§ **Assignment**:
The response must contain each line of the material that holds "Field".

§ **Provided records**:
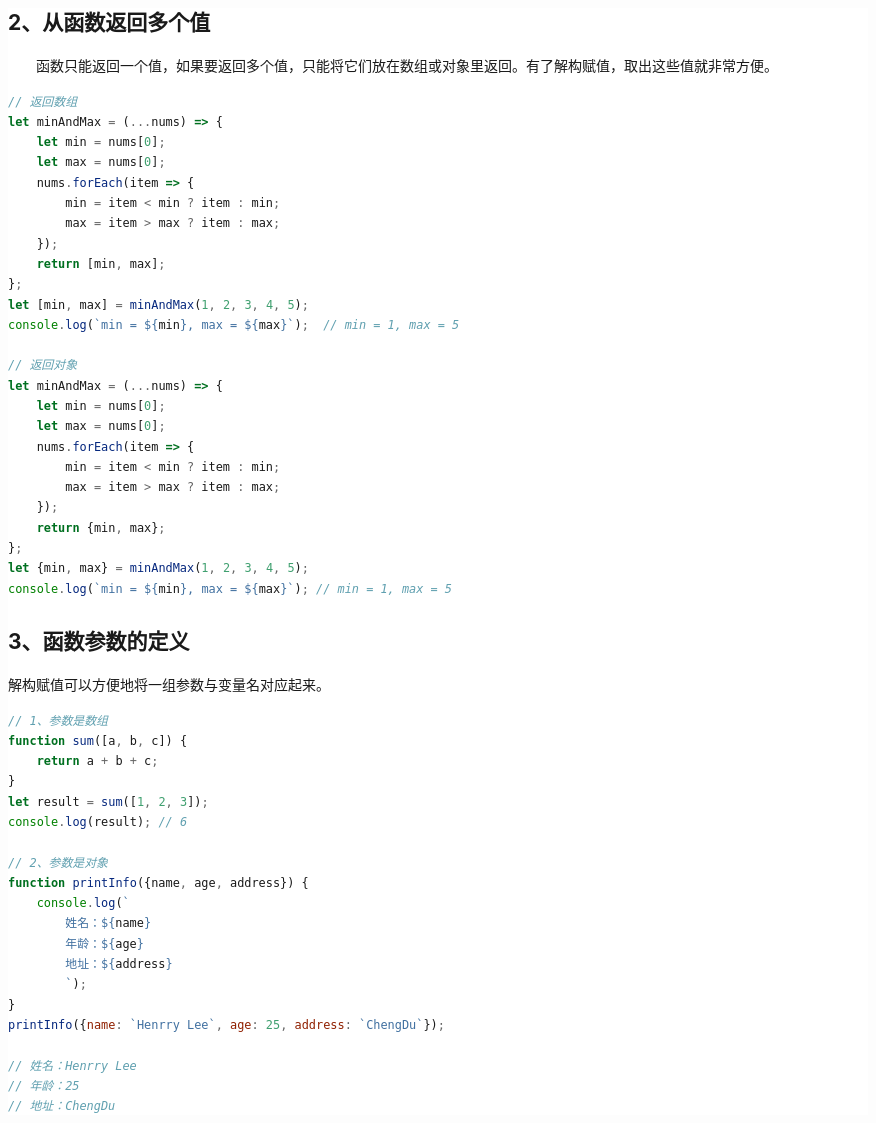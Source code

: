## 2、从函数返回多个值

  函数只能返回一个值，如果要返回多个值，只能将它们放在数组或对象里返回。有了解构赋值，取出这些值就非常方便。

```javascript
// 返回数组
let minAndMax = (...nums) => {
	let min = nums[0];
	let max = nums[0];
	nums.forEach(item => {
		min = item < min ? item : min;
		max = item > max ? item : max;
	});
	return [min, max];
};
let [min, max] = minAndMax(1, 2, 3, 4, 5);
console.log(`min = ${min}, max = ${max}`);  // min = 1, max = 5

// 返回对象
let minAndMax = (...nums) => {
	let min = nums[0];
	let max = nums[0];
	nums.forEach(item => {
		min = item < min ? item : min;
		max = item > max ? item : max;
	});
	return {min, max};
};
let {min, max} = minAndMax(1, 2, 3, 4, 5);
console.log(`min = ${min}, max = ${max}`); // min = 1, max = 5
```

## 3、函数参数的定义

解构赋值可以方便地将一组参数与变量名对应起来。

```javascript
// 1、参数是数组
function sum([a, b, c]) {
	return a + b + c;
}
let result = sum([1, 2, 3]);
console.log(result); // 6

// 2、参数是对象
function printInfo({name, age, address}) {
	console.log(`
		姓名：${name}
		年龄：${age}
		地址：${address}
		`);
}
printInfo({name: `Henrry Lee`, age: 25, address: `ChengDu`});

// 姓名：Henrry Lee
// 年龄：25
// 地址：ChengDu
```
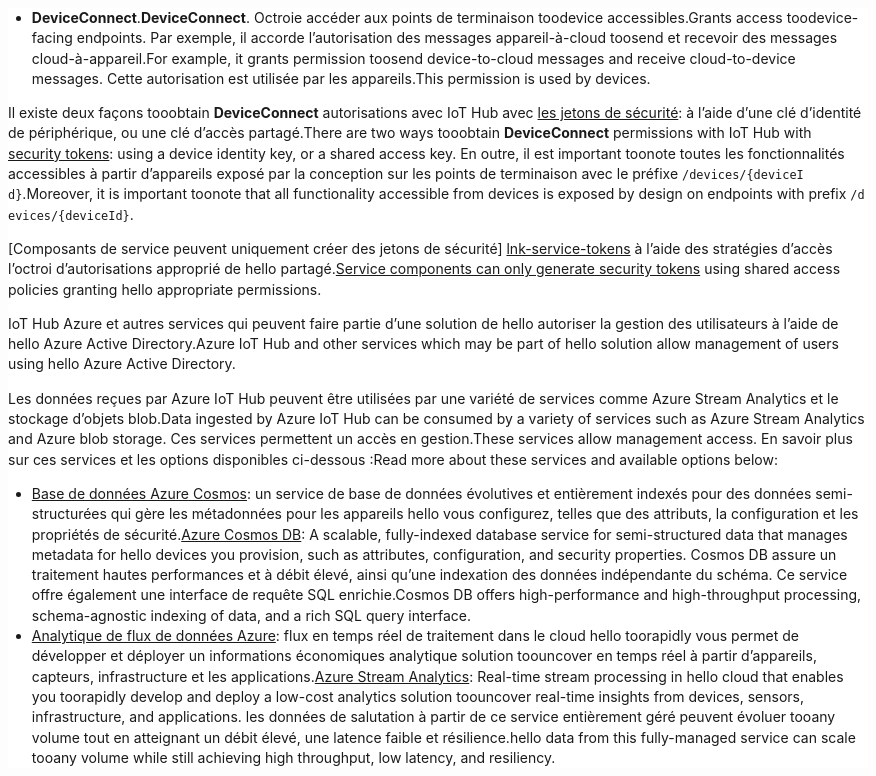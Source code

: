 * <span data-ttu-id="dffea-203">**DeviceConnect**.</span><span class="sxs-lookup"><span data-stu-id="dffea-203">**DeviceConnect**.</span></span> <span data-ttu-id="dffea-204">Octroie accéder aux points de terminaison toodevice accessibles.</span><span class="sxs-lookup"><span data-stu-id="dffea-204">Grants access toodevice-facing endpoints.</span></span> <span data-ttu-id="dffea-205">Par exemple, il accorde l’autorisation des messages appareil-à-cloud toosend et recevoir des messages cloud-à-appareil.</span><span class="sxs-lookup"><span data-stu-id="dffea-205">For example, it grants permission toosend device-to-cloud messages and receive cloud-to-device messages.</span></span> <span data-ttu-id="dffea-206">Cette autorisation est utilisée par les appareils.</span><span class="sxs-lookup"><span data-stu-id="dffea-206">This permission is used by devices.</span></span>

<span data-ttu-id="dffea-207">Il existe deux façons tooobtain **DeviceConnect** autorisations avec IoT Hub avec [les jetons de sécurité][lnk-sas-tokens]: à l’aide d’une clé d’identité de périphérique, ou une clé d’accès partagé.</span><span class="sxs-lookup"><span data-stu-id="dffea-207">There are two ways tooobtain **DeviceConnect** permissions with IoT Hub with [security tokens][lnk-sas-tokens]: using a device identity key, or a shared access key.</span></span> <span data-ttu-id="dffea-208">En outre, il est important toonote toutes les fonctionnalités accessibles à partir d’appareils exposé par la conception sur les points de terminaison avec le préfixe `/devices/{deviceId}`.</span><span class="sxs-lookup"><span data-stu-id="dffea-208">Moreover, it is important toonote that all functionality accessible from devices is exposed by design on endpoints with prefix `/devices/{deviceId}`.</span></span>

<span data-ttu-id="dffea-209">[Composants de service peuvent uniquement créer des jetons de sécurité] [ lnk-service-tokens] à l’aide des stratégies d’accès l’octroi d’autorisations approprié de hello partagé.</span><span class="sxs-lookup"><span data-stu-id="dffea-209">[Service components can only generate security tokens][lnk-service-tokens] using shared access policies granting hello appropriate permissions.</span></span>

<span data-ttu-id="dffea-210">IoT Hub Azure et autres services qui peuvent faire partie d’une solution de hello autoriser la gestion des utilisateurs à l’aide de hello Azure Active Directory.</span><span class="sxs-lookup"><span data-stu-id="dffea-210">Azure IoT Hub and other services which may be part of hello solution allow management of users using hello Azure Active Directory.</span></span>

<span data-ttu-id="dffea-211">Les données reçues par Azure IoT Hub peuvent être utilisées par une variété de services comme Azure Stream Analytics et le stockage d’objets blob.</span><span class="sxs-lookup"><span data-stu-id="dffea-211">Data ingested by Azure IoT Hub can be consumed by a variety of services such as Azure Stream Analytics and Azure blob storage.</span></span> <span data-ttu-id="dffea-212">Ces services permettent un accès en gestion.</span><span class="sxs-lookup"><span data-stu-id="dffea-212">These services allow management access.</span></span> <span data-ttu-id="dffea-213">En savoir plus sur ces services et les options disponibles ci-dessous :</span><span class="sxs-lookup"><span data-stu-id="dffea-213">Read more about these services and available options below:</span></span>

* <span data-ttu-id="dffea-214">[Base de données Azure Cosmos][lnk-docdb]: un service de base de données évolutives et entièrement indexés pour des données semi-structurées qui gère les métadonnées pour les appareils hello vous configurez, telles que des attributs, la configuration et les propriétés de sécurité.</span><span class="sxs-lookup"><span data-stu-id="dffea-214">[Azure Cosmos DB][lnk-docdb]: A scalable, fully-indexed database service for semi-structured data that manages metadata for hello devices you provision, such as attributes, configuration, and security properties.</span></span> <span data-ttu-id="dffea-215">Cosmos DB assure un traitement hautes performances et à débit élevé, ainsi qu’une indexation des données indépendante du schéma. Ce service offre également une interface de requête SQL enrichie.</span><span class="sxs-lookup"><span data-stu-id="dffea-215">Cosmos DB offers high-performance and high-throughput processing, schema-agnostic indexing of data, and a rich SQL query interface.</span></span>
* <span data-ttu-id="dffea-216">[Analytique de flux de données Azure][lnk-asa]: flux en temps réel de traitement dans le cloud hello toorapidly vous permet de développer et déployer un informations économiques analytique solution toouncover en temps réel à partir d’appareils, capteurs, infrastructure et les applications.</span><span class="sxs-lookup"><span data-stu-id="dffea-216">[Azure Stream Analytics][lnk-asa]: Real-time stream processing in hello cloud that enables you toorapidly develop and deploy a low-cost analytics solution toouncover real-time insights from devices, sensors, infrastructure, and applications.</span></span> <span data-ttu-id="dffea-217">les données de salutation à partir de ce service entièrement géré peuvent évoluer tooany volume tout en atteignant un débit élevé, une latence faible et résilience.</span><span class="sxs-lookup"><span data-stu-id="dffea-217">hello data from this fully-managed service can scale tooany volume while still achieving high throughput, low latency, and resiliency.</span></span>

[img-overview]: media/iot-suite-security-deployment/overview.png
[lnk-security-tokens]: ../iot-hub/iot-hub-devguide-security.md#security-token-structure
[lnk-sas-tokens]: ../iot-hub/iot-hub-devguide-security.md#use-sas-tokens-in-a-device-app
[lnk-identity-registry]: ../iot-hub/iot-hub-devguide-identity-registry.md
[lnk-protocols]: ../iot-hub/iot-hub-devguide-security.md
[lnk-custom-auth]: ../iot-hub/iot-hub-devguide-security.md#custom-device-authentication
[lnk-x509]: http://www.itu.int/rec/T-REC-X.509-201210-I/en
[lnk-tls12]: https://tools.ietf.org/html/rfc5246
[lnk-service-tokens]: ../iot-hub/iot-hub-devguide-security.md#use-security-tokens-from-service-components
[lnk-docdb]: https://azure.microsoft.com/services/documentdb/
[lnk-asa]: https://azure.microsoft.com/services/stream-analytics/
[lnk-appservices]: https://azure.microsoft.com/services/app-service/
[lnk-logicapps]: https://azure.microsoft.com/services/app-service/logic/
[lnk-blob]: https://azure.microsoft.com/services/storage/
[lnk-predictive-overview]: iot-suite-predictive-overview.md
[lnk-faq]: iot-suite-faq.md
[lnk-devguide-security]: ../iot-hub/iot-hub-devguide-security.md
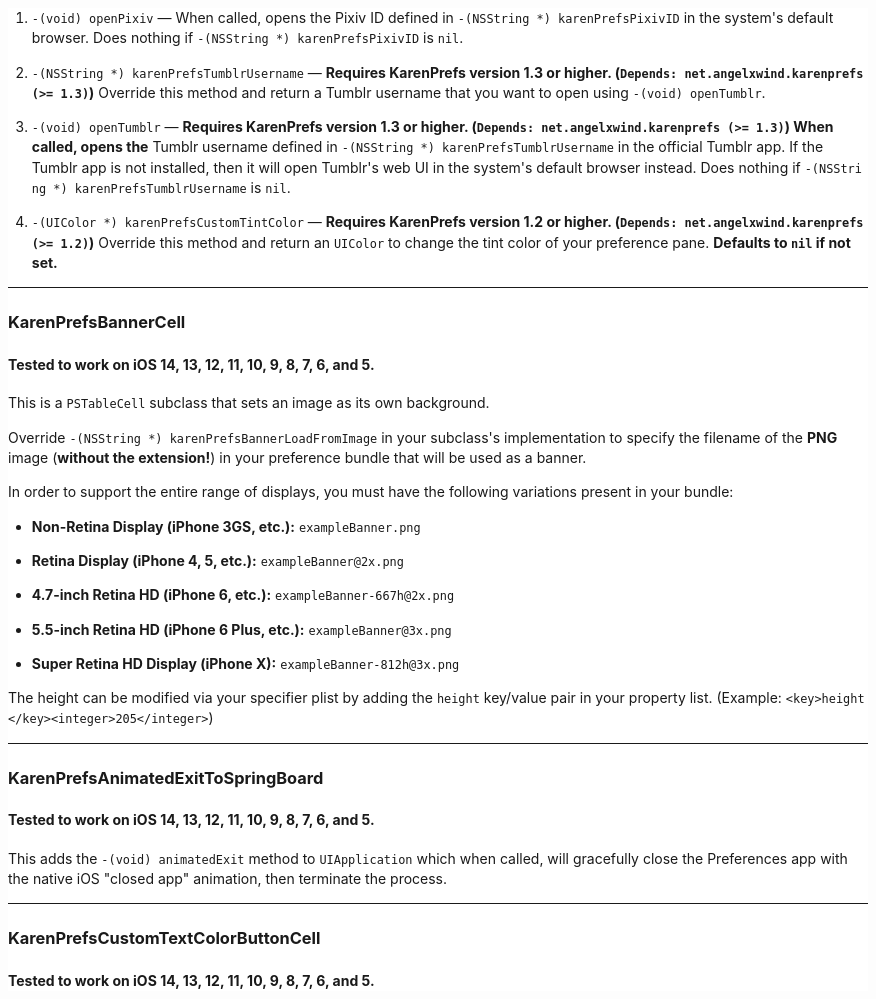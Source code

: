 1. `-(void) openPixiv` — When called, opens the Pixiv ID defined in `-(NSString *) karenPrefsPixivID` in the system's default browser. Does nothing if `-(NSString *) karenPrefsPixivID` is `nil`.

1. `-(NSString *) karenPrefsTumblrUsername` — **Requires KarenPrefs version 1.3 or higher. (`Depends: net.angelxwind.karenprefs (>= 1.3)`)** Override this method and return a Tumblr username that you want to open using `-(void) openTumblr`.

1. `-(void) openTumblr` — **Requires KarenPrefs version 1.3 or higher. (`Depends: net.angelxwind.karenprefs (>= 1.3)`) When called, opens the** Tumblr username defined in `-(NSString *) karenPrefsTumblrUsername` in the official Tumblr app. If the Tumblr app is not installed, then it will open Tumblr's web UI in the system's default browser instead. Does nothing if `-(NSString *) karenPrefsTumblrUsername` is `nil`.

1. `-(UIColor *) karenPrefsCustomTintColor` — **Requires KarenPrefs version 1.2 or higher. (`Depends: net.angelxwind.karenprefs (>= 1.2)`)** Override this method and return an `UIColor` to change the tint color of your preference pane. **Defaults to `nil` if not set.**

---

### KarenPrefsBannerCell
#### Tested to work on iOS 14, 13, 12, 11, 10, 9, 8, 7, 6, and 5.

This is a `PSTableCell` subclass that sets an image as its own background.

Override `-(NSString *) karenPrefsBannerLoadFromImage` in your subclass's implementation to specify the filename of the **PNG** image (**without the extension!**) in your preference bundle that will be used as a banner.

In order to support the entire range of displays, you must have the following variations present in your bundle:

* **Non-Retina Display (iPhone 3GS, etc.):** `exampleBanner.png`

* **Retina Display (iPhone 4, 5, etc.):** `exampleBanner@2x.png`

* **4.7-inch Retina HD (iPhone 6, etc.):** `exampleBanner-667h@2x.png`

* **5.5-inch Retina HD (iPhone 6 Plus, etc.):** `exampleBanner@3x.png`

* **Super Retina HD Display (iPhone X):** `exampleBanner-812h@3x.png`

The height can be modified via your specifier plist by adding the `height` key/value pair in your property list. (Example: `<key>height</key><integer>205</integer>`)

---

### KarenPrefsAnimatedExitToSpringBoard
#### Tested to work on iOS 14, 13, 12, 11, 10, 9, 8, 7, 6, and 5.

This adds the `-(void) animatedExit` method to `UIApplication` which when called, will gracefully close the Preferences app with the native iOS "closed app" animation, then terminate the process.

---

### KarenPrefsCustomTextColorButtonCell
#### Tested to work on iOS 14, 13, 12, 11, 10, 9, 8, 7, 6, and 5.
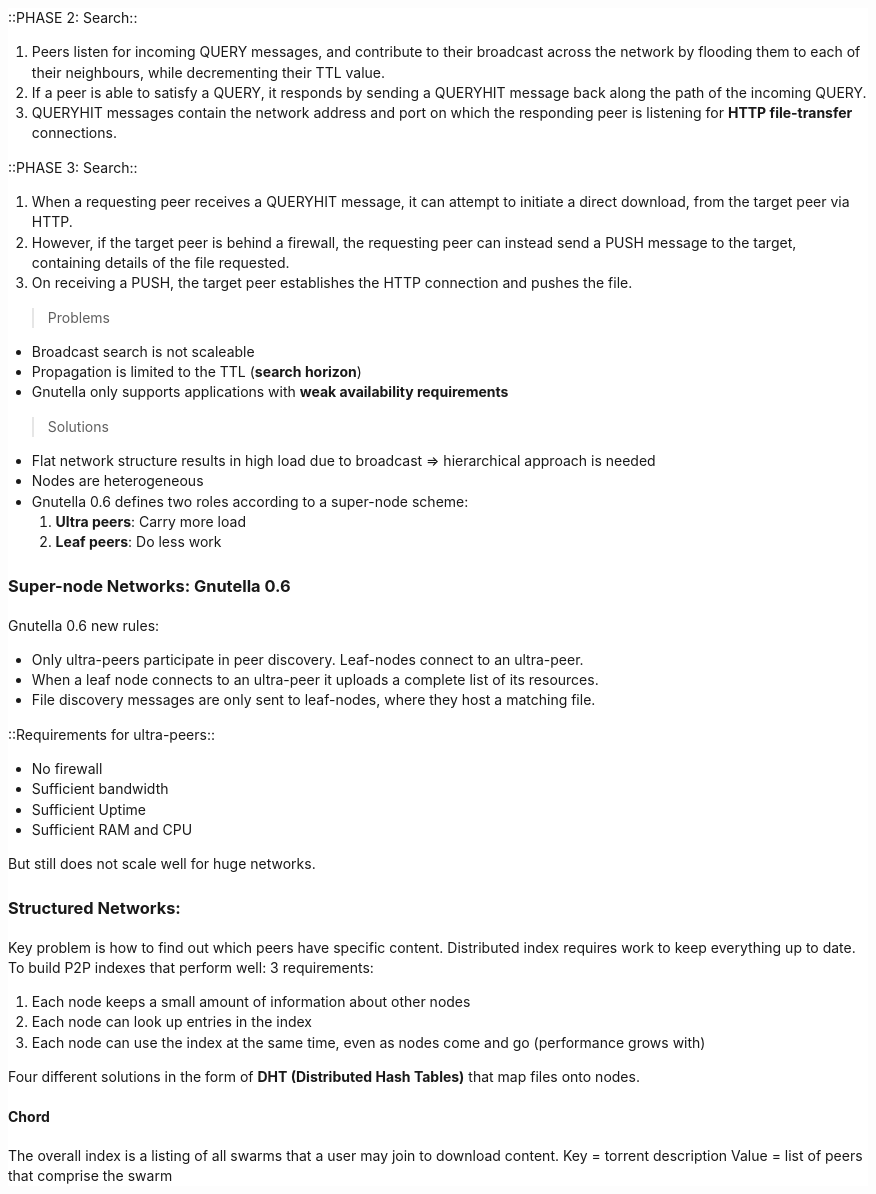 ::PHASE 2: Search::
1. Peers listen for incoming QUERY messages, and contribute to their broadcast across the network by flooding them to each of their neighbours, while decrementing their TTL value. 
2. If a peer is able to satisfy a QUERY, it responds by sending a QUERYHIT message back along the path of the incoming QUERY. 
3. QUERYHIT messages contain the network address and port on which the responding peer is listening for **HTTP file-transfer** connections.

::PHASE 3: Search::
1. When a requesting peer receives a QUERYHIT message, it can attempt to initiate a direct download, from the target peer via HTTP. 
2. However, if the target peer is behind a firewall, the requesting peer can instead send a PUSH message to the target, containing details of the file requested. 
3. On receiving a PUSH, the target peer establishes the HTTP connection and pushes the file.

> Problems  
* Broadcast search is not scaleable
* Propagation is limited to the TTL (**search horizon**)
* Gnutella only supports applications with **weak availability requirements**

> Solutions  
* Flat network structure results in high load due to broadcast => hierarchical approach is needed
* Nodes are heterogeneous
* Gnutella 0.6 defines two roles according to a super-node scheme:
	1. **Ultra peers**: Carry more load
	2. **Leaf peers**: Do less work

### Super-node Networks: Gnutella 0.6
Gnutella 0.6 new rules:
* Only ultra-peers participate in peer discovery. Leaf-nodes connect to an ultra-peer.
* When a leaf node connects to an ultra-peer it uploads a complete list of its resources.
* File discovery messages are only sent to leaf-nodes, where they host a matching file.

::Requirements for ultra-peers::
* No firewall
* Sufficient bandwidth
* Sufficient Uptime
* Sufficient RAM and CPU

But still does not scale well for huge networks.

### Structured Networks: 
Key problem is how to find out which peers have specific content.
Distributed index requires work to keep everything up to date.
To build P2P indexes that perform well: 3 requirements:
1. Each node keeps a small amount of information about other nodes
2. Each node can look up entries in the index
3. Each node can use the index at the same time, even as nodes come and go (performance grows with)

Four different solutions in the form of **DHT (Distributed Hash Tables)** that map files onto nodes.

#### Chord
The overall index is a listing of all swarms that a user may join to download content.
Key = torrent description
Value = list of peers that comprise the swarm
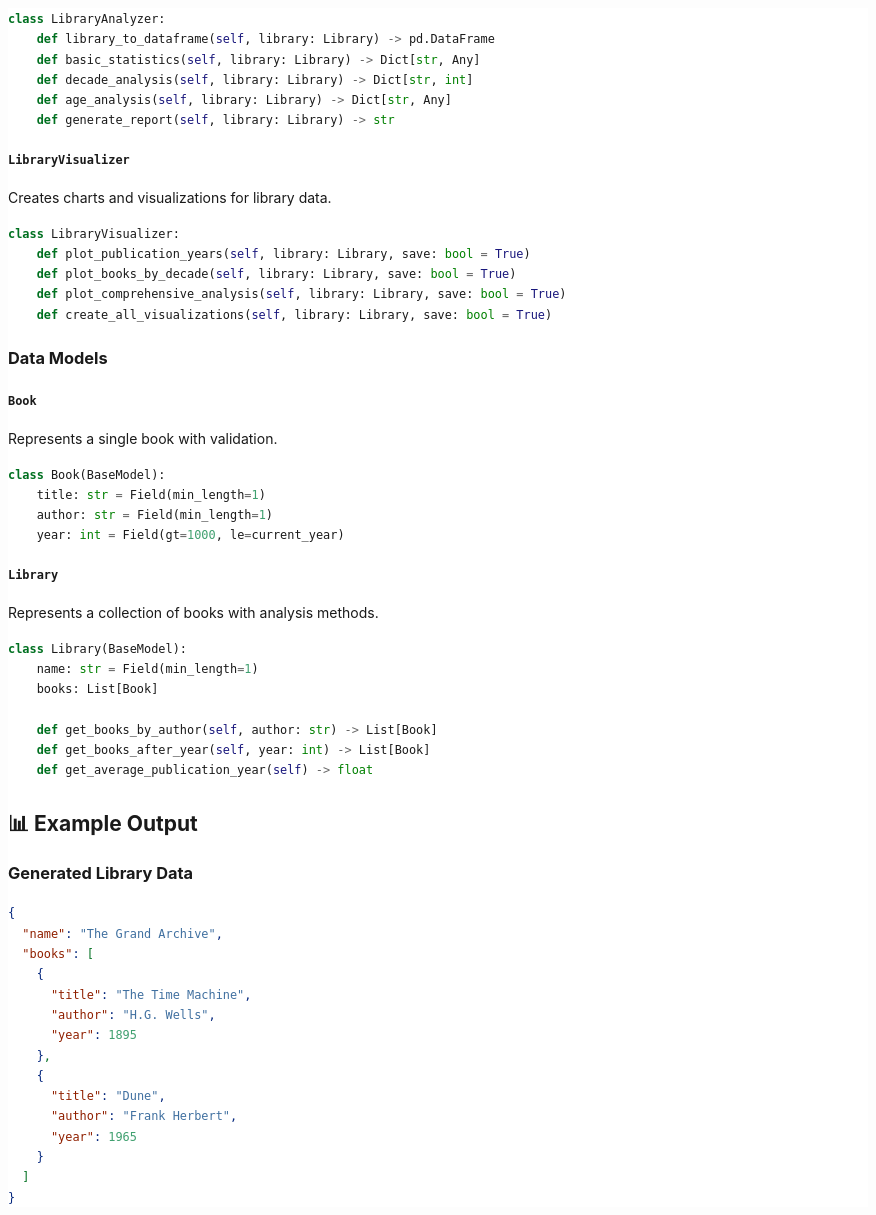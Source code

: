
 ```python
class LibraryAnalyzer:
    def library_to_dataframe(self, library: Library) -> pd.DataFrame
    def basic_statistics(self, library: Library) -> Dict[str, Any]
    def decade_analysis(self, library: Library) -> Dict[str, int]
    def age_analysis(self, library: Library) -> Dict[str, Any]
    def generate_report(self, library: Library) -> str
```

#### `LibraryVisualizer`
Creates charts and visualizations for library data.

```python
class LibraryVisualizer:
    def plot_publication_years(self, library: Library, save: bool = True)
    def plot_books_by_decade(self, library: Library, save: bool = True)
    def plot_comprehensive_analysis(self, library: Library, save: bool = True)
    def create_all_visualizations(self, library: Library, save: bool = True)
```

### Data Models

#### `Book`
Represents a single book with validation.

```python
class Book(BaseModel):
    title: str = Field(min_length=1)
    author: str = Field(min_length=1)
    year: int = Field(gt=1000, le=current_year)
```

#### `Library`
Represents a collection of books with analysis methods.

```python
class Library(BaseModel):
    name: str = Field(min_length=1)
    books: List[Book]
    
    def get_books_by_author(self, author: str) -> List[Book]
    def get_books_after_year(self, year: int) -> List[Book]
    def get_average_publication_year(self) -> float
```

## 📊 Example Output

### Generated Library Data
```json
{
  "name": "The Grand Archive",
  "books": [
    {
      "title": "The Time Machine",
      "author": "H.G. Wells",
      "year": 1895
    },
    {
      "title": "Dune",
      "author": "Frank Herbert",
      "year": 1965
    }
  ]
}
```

§ **Solved problem**:
    title: str = Field(min_length=1)
    author: str = Field(min_length=1)
    year: int = Field(gt=1000, le=current_year)
    name: str = Field(min_length=1)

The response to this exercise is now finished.